• _MATERIAL FOR THIS EXERCISE_:
=-=-=

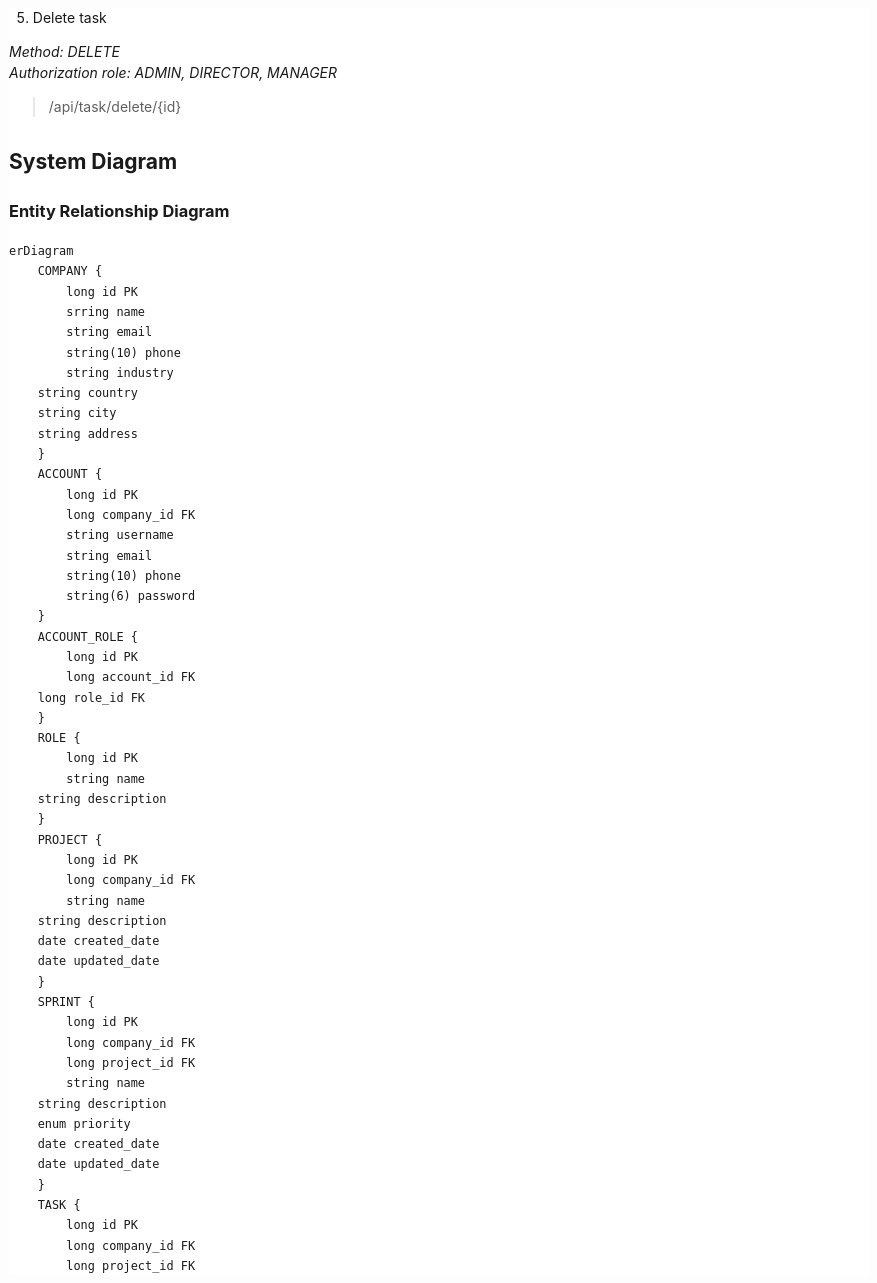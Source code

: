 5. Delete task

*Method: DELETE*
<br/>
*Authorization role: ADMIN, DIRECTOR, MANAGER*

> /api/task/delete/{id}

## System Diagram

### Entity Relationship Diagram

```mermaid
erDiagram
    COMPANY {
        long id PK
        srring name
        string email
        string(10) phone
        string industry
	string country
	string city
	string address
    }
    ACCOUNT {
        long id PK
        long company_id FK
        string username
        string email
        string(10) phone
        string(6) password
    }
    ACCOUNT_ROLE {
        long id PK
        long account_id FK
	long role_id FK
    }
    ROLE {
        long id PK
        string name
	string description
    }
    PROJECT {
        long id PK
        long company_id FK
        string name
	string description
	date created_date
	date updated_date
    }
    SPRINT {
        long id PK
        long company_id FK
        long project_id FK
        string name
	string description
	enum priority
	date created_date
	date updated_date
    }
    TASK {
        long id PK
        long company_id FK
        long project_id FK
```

=-=-=

• _EXERCISE_: Reproduce the records, all of them, word for word; omit the pictures.

• _WRITTEN ANSWER_:
Source code

: 5. Delete task

*Method: DELETE*
<br/>
*Authorization role: ADMIN, DIRECTOR, MANAGER*

> /api/task/delete/{id}

## System Diagram

### Entity Relationship Diagram

```mermaid
erDiagram
    COMPANY {
        long id PK
        srring name
        string email
        string(10) phone
        string industry
	string country
	string city
	string address
    }
    ACCOUNT {
        long id PK
        long company_id FK
        string username
        string email
        string(10) phone
        string(6) password
    }
    ACCOUNT_ROLE {
        long id PK
        long account_id FK
	long role_id FK
    }
    ROLE {
        long id PK
        string name
	string description
    }
    PROJECT {
        long id PK
        long company_id FK
        string name
	string description
	date created_date
	date updated_date
    }
    SPRINT {
        long id PK
        long company_id FK
        long project_id FK
        string name
	string description
	enum priority
	date created_date
	date updated_date
    }
    TASK {
        long id PK
        long company_id FK
        long project_id FK
```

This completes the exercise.